--- INFORMATION GIVEN Enclosed Below ---

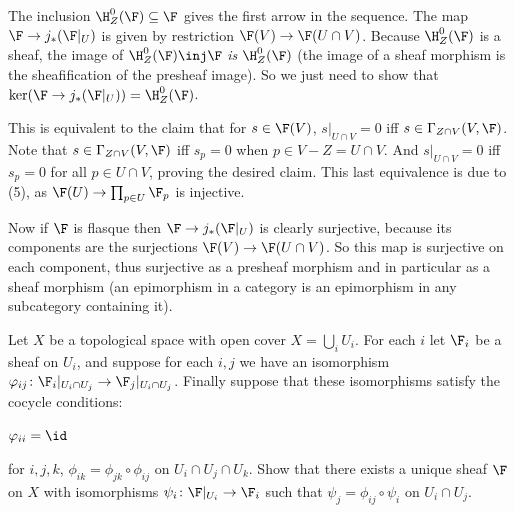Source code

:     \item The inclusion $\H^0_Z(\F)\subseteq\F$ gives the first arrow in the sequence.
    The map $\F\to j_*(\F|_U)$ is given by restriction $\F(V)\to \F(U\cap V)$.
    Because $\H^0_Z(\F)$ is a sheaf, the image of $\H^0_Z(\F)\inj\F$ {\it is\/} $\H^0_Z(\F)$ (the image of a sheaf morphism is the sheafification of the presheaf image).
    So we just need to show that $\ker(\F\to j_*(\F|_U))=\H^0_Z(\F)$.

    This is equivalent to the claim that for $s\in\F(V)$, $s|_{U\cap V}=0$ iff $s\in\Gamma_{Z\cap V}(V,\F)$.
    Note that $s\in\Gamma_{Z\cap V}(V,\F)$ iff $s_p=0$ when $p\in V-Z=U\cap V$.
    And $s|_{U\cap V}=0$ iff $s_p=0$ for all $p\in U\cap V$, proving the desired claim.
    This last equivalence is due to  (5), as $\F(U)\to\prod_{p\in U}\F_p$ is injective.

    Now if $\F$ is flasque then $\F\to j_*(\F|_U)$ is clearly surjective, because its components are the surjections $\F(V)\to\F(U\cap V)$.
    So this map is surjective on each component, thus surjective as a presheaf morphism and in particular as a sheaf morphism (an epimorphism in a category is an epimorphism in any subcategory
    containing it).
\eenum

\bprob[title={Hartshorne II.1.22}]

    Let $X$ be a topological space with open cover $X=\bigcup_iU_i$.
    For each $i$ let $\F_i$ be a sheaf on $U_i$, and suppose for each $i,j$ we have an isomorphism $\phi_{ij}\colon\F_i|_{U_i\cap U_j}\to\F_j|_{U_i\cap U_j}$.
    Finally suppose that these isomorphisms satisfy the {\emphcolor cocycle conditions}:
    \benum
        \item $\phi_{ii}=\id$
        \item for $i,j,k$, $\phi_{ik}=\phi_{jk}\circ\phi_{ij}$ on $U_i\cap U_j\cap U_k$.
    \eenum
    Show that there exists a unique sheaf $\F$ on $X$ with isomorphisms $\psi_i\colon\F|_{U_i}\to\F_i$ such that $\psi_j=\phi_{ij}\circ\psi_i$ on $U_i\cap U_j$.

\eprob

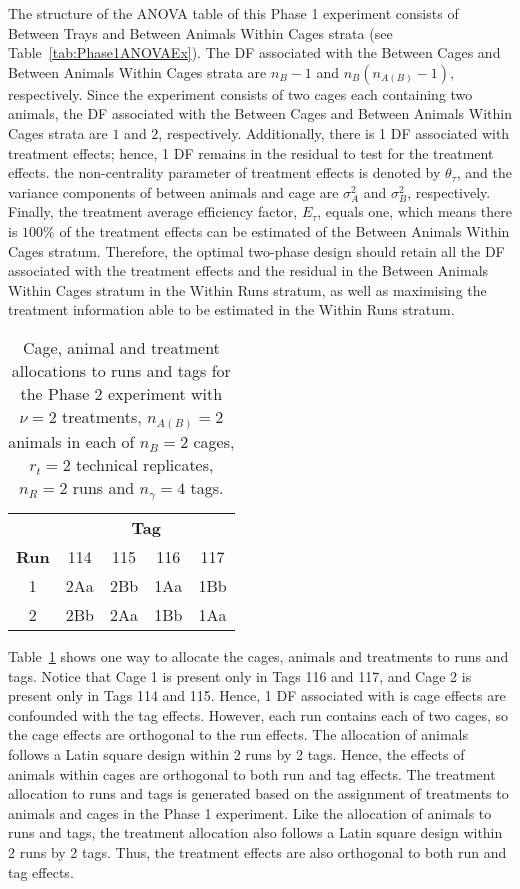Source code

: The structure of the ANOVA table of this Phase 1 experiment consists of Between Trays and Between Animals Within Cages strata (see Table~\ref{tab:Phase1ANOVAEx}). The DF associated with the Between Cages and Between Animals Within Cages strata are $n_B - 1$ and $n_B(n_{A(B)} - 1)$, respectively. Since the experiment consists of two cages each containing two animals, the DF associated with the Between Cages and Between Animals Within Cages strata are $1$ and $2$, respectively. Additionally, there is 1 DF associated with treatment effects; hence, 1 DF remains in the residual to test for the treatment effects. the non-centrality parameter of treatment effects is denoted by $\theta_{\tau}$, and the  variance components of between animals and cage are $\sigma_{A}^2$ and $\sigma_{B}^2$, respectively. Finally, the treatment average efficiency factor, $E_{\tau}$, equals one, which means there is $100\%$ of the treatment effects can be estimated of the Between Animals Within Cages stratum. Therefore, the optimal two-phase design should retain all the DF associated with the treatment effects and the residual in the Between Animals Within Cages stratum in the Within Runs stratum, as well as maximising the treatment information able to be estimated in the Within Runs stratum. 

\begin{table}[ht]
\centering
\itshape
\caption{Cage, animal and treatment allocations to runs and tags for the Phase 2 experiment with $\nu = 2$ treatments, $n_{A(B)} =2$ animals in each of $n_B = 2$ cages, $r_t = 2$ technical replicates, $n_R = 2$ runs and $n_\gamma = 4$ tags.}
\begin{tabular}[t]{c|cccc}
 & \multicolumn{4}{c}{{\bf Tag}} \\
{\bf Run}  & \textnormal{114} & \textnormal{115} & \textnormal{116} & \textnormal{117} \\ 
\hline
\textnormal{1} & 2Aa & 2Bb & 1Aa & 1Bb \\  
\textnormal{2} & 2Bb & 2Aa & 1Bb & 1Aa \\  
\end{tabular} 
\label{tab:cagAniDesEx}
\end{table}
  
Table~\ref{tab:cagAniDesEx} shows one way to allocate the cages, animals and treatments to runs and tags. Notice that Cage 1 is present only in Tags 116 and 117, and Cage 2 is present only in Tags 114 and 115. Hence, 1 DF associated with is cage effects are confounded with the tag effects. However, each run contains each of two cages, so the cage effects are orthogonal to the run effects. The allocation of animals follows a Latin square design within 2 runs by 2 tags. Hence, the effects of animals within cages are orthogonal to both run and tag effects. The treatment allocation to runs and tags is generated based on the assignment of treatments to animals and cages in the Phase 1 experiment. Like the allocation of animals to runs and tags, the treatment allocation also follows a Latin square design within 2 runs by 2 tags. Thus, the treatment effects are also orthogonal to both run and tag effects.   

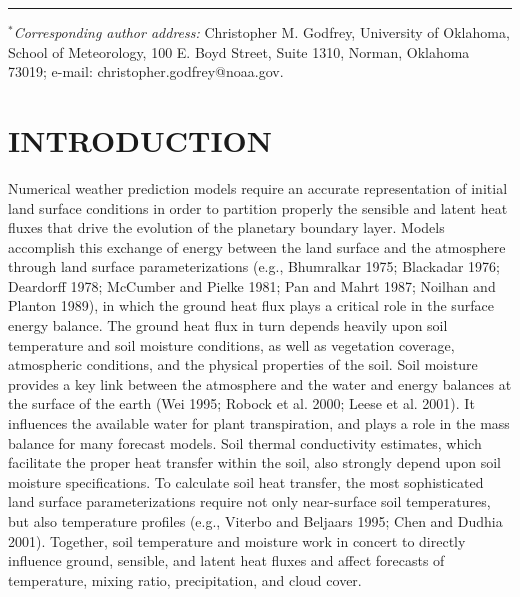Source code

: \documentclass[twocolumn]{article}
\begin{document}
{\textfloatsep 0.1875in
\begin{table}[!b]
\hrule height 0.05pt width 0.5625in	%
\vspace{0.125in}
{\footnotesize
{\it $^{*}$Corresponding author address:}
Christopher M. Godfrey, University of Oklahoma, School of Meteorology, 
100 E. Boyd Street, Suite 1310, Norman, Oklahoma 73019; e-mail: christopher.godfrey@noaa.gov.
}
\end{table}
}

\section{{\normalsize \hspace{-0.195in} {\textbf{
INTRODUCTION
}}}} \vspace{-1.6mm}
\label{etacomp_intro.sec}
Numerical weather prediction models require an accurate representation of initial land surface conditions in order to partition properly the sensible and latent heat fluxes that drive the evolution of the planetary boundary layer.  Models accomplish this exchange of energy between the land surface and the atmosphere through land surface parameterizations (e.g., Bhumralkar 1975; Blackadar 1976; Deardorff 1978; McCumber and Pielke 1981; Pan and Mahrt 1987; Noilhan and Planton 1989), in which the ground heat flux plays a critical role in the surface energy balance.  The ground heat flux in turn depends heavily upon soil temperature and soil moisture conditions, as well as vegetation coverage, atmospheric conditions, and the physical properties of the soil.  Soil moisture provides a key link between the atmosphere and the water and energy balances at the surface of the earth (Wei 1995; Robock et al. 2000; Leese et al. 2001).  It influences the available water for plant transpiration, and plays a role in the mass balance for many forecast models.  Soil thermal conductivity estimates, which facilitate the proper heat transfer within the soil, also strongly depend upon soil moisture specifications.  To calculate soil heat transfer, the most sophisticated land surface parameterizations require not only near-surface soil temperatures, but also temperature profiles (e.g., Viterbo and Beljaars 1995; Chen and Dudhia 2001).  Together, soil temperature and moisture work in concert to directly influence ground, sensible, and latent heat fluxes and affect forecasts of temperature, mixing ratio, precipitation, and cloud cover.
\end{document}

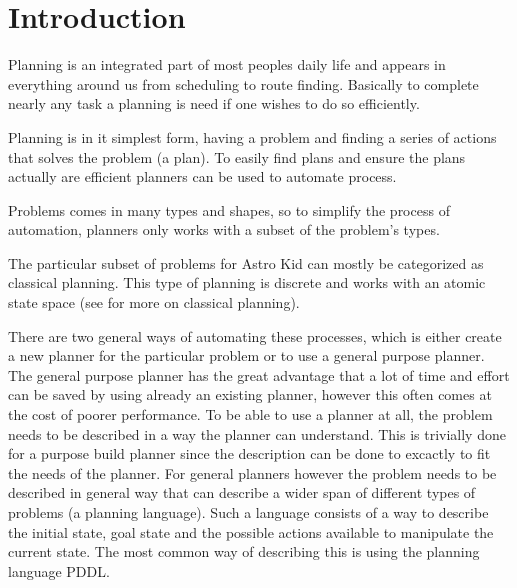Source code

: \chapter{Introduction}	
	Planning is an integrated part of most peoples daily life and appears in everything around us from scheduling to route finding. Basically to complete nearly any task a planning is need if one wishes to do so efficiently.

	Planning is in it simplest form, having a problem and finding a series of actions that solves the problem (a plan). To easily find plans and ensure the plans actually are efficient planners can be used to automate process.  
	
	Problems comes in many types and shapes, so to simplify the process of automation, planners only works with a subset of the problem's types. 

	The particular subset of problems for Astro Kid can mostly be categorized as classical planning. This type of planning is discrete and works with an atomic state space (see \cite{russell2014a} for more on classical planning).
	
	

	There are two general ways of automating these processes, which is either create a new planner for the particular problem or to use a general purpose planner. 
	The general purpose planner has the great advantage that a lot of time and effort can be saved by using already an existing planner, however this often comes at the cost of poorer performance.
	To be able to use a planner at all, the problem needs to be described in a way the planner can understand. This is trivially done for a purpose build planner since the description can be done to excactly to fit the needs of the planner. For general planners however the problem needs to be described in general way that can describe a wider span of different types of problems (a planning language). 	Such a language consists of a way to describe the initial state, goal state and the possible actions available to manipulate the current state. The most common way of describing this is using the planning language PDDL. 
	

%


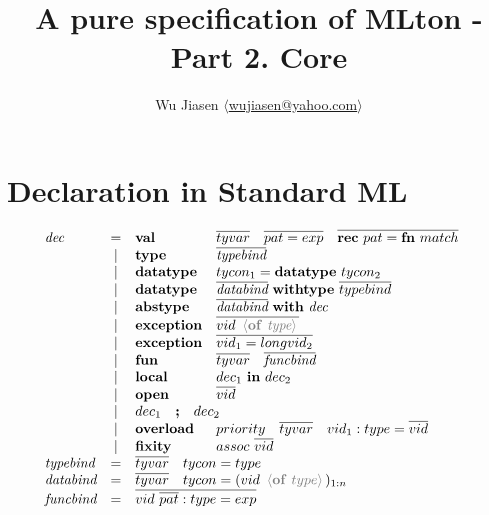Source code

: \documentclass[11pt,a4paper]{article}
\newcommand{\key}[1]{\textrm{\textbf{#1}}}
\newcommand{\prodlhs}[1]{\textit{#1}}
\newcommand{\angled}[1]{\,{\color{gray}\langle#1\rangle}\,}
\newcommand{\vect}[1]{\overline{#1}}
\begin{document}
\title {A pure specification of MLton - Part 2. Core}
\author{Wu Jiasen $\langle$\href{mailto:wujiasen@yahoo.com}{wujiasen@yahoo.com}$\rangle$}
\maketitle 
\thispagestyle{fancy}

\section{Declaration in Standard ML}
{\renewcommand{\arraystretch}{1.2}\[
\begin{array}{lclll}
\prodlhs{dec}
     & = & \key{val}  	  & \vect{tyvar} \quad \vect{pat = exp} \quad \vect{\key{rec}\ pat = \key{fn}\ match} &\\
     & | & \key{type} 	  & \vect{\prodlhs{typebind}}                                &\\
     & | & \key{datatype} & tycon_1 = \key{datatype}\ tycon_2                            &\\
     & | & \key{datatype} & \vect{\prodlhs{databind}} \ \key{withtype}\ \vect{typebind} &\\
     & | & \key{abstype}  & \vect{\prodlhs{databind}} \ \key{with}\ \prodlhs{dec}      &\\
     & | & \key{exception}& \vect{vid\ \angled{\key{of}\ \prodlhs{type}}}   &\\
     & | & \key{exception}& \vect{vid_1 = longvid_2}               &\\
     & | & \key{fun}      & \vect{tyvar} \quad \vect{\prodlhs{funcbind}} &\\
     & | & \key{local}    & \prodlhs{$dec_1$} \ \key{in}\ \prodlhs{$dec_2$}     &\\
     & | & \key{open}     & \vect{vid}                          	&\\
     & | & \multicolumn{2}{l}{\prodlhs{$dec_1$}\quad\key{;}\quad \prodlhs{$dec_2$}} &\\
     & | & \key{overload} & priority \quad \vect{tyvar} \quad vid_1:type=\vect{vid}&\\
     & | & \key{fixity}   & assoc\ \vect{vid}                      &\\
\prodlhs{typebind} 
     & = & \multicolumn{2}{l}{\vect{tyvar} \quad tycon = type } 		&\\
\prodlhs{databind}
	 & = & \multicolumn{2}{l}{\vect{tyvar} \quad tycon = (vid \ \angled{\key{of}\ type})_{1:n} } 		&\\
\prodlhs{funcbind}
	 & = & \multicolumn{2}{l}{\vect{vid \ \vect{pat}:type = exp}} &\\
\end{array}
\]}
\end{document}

--- End of Enclosed INFORMATION GIVEN ---

▶ **PROBLEM REQUIREMENTS**: Search the data above for the string "state" and report each line that holds it.

▶ **RESPONSE TO THE TASK**:
	The particular subset of problems for Astro Kid can mostly be categorized as classical planning. This type of planning is discrete and works with an atomic state space (see \cite{russell2014a} for more on classical planning).
	To be able to use a planner at all, the problem needs to be described in a way the planner can understand. This is trivially done for a purpose build planner since the description can be done to excactly to fit the needs of the planner. For general planners however the problem needs to be described in general way that can describe a wider span of different types of problems (a planning language). 	Such a language consists of a way to describe the initial state, goal state and the possible actions available to manipulate the current state. The most common way of describing this is using the planning language PDDL. 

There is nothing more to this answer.